I can pronounce now!

I really did once pronounce epitome as ep-i-TOME. For the longest time, I heard people saying what sounded like "segway," read the word "segue," and thought they were two different words. I could go on, but the shuddering of embarrassment is too great.* I could pat myself on the back, and say my lack of pronunciation knowledge means I am a Very Great Reader. It may also, however, be related to the fact that I use the word "like" rather too frequently as a filler and am from Long Island. In other words, I tend to restrict conversations with friends to such intellectual topics such as who is sleeping with whom, who wants to be sleeping with whom but cannot effectuate the situation, who said what in which way to whom and why that was so funny/weird/arrogant/awesome, who wore what totally hot/inappropriate/slutty/classic item, etc.
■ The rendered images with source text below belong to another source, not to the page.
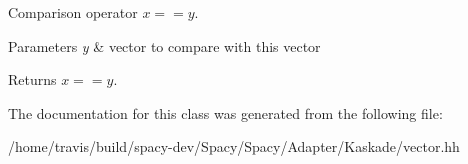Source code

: Comparison operator $ x==y$. 


\begin{DoxyParams}{Parameters}
{\em y} & vector to compare with this vector \\
\hline
\end{DoxyParams}
\begin{DoxyReturn}{Returns}
$ x==y$. 
\end{DoxyReturn}


The documentation for this class was generated from the following file\-:\begin{DoxyCompactItemize}
\item 
/home/travis/build/spacy-\/dev/\-Spacy/\-Spacy/\-Adapter/\-Kaskade/vector.\-hh\end{DoxyCompactItemize}
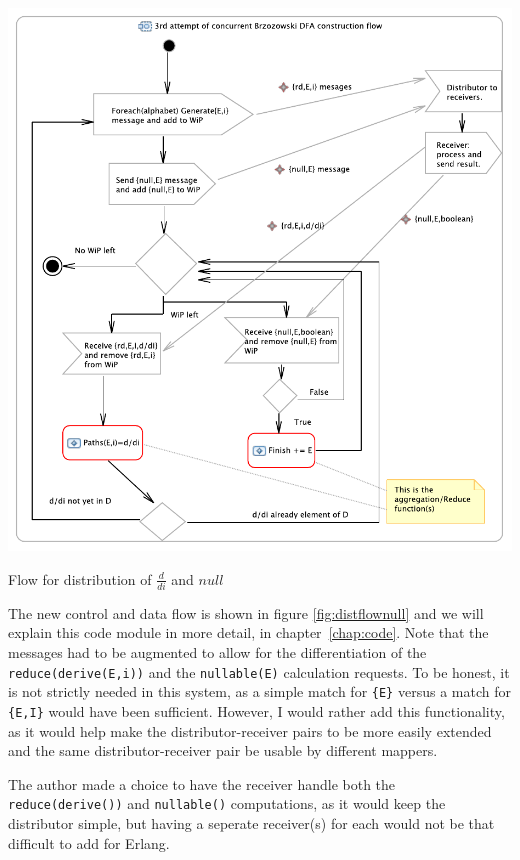\documentclass[a4paper,11pt]{report}
\begin{document}
\begin{Figure}[htb] %
	 \centering
	 \includegraphics[scale=1]{Activity-3null.pdf} 
	 \caption{Flow for distribution of $\frac{d}{di}$ and $null$}
	 \label{fig:distflownull}
\end{Figure}

The new control and data flow is shown in figure
\autoref{fig:distflownull} and we will explain this code module in more
detail, in chapter~\autoref{chap:code}. Note that the messages had to be
augmented to allow for the differentiation of the \sloppy
\texttt{reduce(derive(E,i))} and the \texttt{nullable(E)} calculation
requests. To be honest, it is not strictly needed in this system, as a
simple match for \texttt{\{E\}} versus a match for \texttt{\{E,I\}}
would have been sufficient.  However, I would rather add this
functionality, as it would help make the distributor-receiver pairs to
be more easily extended and the same distributor-receiver pair be
usable by different mappers.


The author made a choice to have the receiver handle both the
\texttt{reduce(derive())} and \texttt{nullable()} computations, as it
would keep the distributor simple, but having a seperate receiver(s) for
each would not be that difficult to add for Erlang.
\end{document}
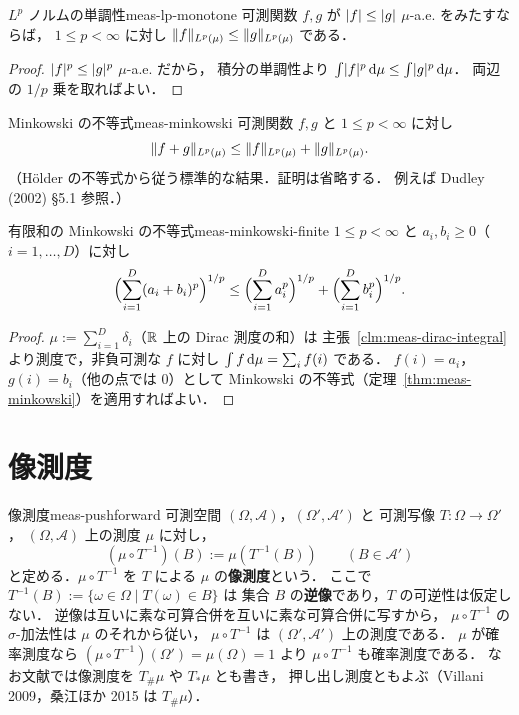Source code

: \begin{claim}{$L^p$ ノルムの単調性}{meas-lp-monotone}
  可測関数 $f,g$ が $\abs{f}\leq\abs{g}$ $\mu$-a.e. をみたすならば，
  $1\leq p<\infty$ に対し
  $\norm{f}_{L^p(\mu)}\leq\norm{g}_{L^p(\mu)}$ である．
\end{claim}

\begin{proof}
  $\abs{f}^p\leq\abs{g}^p$ $\mu$-a.e. だから，
  積分の単調性より
  $\int\abs{f}^p\,\d\mu\leq\int\abs{g}^p\,\d\mu$．
  両辺の $1/p$ 乗を取ればよい．
\end{proof}

\begin{theorem}{Minkowski の不等式}{meas-minkowski}
  可測関数 $f,g$ と $1\leq p<\infty$ に対し
  \[
    \norm{f+g}_{L^p(\mu)}
    \leq
    \norm{f}_{L^p(\mu)}+\norm{g}_{L^p(\mu)}.
  \]
  （Hölder の不等式から従う標準的な結果．証明は省略する．
  例えば Dudley (2002) §5.1 参照．）
\end{theorem}

\begin{corollary}{有限和の Minkowski の不等式}{meas-minkowski-finite}
  $1\leq p<\infty$ と $a_i,b_i\geq0$（$i=1,\dots,D$）に対し
  \[
    \Bigl(\sum_{i=1}^D(a_i+b_i)^p\Bigr)^{1/p}
    \leq\Bigl(\sum_{i=1}^Da_i^p\Bigr)^{1/p}
    +\Bigl(\sum_{i=1}^Db_i^p\Bigr)^{1/p}.
  \]
\end{corollary}

\begin{proof}
  $\mu:=\sum_{i=1}^D\delta_i$（$\R$ 上の Dirac 測度の和）は
  主張~\ref{clm:meas-dirac-integral}より測度で，非負可測な $f$ に対し
  $\int f\,\d\mu=\sum_if(i)$ である．
  $f(i)=a_i$，$g(i)=b_i$（他の点では $0$）として
  Minkowski の不等式（定理~\ref{thm:meas-minkowski}）を適用すればよい．
\end{proof}

\section{像測度}

\begin{definition}{像測度}{meas-pushforward}
  可測空間 $(\Omega,\mathcal{A})$，$(\Omega',\mathcal{A}')$ と
  可測写像 $T\colon\Omega\to\Omega'$，
  $(\Omega,\mathcal{A})$ 上の測度 $\mu$ に対し，
  \[
    (\mu\circ T^{-1})(B):=\mu(T^{-1}(B))
    \qquad(B\in\mathcal{A}')
  \]
  と定める．$\mu\circ T^{-1}$ を $T$ による $\mu$ の\textbf{像測度}という．
  ここで $T^{-1}(B):=\{\omega\in\Omega\mid T(\omega)\in B\}$ は
  集合 $B$ の\textbf{逆像}であり，$T$ の可逆性は仮定しない．
  逆像は互いに素な可算合併を互いに素な可算合併に写すから，
  $\mu\circ T^{-1}$ の $\sigma$-加法性は $\mu$ のそれから従い，
  $\mu\circ T^{-1}$ は $(\Omega',\mathcal{A}')$ 上の測度である．
  $\mu$ が確率測度なら
  $(\mu\circ T^{-1})(\Omega')=\mu(\Omega)=1$ より
  $\mu\circ T^{-1}$ も確率測度である．
  なお文献では像測度を $T_\#\mu$ や $T_*\mu$ とも書き，
  押し出し測度ともよぶ（Villani 2009，桑江ほか 2015 は $T_\#\mu$）．
\end{definition}

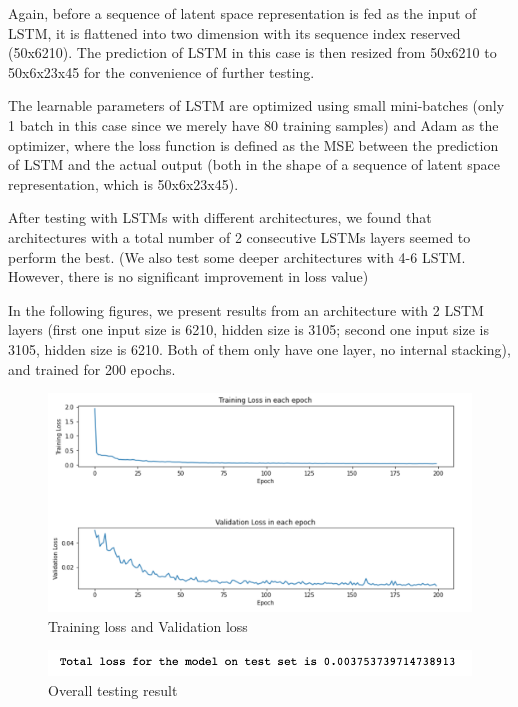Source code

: Again, before a sequence of latent space representation is fed as the input of LSTM, it is flattened into two dimension with its sequence index reserved (50x6210). The prediction of LSTM in this case is then resized from 50x6210 to 50x6x23x45 for the convenience of further testing.

The learnable parameters of LSTM are optimized using small mini-batches (only 1 batch in this case since we merely have 80 training samples) and Adam as the optimizer, where the loss function is defined as the MSE between the prediction of LSTM and the actual output (both in the shape of a sequence of latent space representation, which is 50x6x23x45).

After testing with LSTMs with different architectures, we found that architectures with a total number of 2 consecutive LSTMs layers seemed to perform the best. (We also test some deeper architectures with 4-6 LSTM. However, there is no significant improvement in loss value)

In the following figures, we present results from an architecture with 2 LSTM layers (first one input size is 6210, hidden size is 3105; second one input size is 3105, hidden size is 6210. Both of them only have one layer, no internal stacking), and trained for 200 epochs.

\begin{figure}[H]
    \caption{Training loss and Validation loss}
    \includegraphics[scale=0.6]{Report LaTeX/figures/mantle_convection_images/limited_dataset/LSTM_trainingData.png}
\end{figure}

\begin{figure}[H]
    \caption{Overall testing result}
    \includegraphics[scale=0.8]{Report LaTeX/figures/mantle_convection_images/limited_dataset/LSTM_OverallTesting.png}
\end{figure}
So I'm very very glad for this. I hesitate to admit publicly that I just had to look up "Keynesian." (Figured I'd need it quite soon.) Although now I pronounce all difficult words with a fruity British accent.

*Isn't it funny what embarrasses us? I mean, it has nothing to do with what other people are really thinking. I hear people mispronounce things or stumble and fall all the time, and I don't think twice about it. But when I do it, I want to absolutely DIE.


  1. I went years reading "epitome" and thinking it was some word I had never heard of, while happily using it in conversation.

  2. As a lad I thought a certain type of blood vessel was called a ca-PILL-ary. I was also mocked in class for reading aloud about the Missouri COM-promise

  3. I think the English pronounce capillary that way, but what the hell do they know? You should hear how they pronounce "aluminum."

  4. this is great, thanks. I too am now going to pronounce various book-only words fruitily (see, e.g. "blackguard").

    ps: I'm a visitor from tnr

  5. If its any comfort, it happens to the paid professionals as well -- today a BBC report refered to the Noble prize (rather than 'no-BEL'), and an NPR reporter was completely flumoxed by Ptolomy (I believe she tried for pah-tah-LO-me rather than TOL-o-me).

    I always stumbled over Presbyterian, right through seminary (often it came out pruh-BREST-ri-an, which makes no sense except to a freudian therapist I suppose)

  6. As a kid, I used to think "misled" was pronounced "mizzled" -- when I saw it in print -- even though I knew the word "misled" as to spoken English. I just thought they were synonyms.